===== Provided records
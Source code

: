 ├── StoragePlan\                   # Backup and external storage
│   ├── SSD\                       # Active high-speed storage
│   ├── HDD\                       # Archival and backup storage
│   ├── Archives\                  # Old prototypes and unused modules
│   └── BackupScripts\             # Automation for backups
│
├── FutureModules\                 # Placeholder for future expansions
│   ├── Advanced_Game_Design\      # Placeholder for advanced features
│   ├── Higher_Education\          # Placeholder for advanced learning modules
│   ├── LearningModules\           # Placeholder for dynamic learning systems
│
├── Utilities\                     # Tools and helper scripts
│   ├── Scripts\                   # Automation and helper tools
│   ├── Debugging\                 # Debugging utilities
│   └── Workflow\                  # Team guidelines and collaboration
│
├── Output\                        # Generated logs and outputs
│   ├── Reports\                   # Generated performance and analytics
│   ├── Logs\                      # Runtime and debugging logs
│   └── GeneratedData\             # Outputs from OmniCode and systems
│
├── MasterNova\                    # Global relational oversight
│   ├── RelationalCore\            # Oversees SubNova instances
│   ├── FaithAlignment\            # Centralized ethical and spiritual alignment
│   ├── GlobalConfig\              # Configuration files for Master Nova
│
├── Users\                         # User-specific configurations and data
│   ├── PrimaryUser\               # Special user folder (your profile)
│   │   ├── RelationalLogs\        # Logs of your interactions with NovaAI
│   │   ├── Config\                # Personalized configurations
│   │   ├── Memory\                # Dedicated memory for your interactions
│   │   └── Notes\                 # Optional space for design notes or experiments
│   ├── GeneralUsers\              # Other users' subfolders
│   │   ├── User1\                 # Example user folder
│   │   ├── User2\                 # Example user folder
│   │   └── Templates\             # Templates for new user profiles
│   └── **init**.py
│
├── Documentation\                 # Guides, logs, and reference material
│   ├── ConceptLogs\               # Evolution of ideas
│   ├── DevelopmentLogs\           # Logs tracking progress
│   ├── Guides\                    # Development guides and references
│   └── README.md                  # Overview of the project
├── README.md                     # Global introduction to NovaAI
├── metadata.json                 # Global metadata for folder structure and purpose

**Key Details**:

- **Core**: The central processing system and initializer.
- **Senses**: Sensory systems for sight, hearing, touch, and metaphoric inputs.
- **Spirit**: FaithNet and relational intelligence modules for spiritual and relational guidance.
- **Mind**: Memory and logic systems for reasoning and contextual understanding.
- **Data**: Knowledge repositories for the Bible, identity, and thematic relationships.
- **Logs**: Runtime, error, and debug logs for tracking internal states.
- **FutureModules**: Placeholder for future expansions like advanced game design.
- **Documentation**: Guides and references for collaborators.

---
==========
===== Provided records
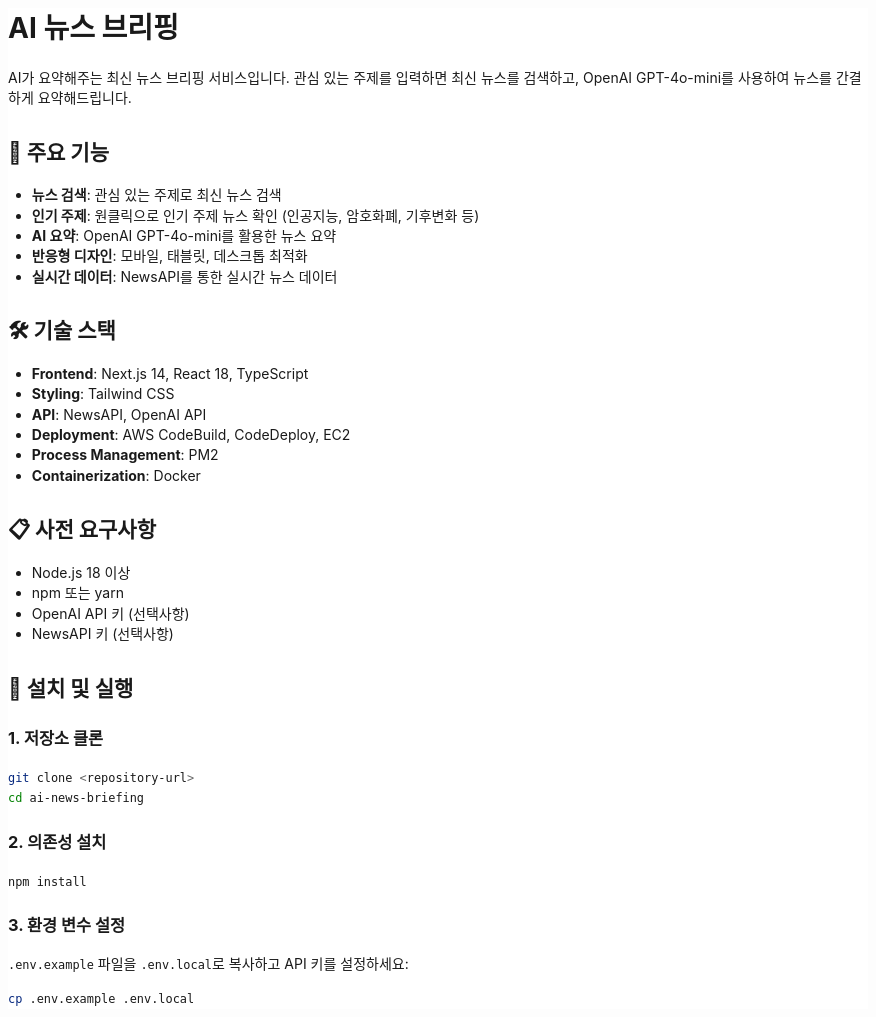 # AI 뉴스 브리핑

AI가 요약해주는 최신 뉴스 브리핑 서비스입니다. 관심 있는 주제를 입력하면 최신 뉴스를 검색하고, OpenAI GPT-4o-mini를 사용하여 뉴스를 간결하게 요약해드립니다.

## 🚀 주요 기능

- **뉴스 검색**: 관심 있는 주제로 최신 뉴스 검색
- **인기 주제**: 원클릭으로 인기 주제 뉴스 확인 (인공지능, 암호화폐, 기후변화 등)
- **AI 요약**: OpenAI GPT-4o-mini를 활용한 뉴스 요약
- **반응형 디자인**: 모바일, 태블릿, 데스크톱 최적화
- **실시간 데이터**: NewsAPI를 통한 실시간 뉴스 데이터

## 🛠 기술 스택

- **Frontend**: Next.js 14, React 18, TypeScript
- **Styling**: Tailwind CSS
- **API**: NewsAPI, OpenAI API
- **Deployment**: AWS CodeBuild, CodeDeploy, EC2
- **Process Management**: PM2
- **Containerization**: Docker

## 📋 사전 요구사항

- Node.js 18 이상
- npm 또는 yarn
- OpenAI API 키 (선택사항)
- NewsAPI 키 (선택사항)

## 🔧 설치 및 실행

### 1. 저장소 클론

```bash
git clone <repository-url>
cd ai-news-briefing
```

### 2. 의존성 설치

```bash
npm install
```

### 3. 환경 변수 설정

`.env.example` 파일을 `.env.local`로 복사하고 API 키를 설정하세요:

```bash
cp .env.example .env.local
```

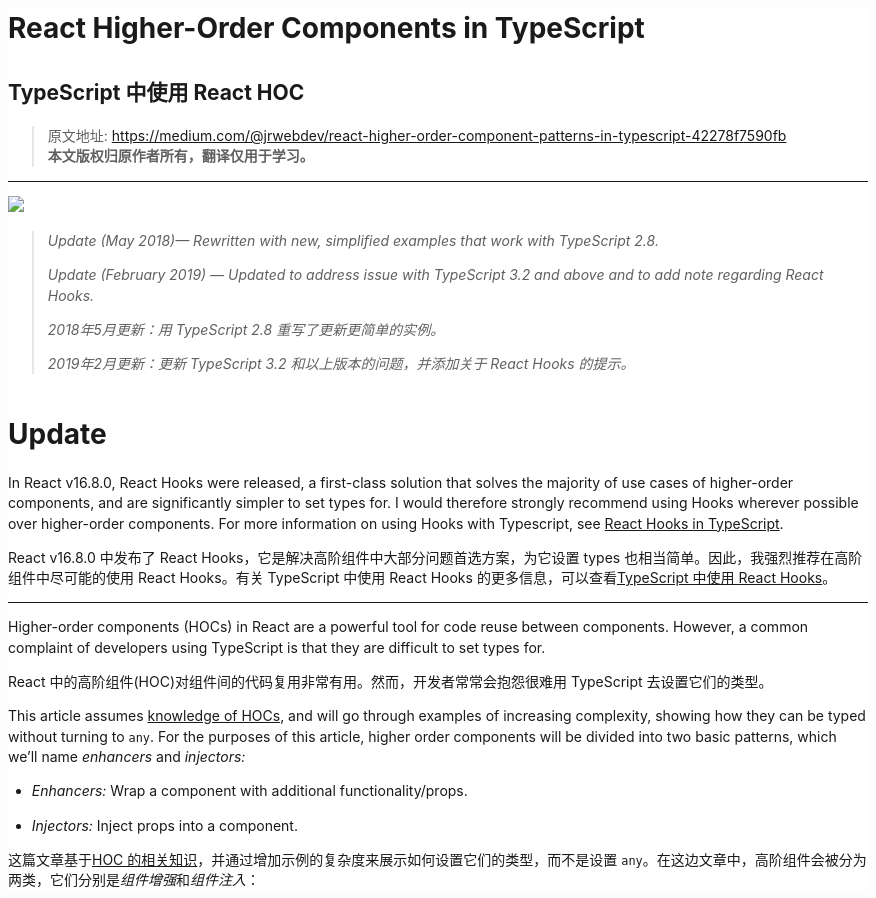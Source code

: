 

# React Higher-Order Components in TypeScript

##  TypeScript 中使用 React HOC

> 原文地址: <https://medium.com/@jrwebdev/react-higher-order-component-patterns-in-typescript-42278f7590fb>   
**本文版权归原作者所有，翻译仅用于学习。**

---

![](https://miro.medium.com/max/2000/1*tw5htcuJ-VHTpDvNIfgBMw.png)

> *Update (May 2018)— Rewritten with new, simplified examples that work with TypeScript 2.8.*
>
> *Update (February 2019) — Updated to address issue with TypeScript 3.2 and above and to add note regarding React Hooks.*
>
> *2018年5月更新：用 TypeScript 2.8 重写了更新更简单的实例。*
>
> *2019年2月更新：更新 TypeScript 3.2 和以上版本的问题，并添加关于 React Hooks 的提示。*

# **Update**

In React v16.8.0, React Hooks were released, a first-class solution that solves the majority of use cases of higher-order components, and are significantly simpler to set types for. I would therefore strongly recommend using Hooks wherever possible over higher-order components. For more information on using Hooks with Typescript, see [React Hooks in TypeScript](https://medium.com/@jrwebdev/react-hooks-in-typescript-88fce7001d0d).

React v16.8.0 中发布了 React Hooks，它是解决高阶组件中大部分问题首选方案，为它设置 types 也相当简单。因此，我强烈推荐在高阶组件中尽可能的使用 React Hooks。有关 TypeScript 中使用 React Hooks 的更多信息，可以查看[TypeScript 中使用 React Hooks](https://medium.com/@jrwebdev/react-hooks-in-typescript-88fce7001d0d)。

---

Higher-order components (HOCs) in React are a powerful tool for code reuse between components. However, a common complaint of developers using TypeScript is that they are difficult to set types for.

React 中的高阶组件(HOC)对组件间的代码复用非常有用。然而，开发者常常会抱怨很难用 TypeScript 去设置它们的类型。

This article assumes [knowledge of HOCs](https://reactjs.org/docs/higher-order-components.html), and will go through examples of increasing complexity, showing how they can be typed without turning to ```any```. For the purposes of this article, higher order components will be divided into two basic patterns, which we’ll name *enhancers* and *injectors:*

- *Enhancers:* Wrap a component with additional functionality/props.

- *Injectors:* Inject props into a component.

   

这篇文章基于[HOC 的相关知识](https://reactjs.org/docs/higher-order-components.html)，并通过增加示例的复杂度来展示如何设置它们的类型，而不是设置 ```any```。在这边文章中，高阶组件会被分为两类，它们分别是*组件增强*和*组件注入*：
==========
What this task involves: From the records above, retype only the lines starting at the line that contains "# React Higher-Order Components in TypeScript" and ending at the line that contains "# **Update**", both included.

Answer space:
# React Higher-Order Components in TypeScript

##  TypeScript 中使用 React HOC

> 原文地址: <https://medium.com/@jrwebdev/react-higher-order-component-patterns-in-typescript-42278f7590fb>   
**本文版权归原作者所有，翻译仅用于学习。**

---

![](https://miro.medium.com/max/2000/1*tw5htcuJ-VHTpDvNIfgBMw.png)

> *Update (May 2018)— Rewritten with new, simplified examples that work with TypeScript 2.8.*
>
> *Update (February 2019) — Updated to address issue with TypeScript 3.2 and above and to add note regarding React Hooks.*
>
> *2018年5月更新：用 TypeScript 2.8 重写了更新更简单的实例。*
>
> *2019年2月更新：更新 TypeScript 3.2 和以上版本的问题，并添加关于 React Hooks 的提示。*

# **Update**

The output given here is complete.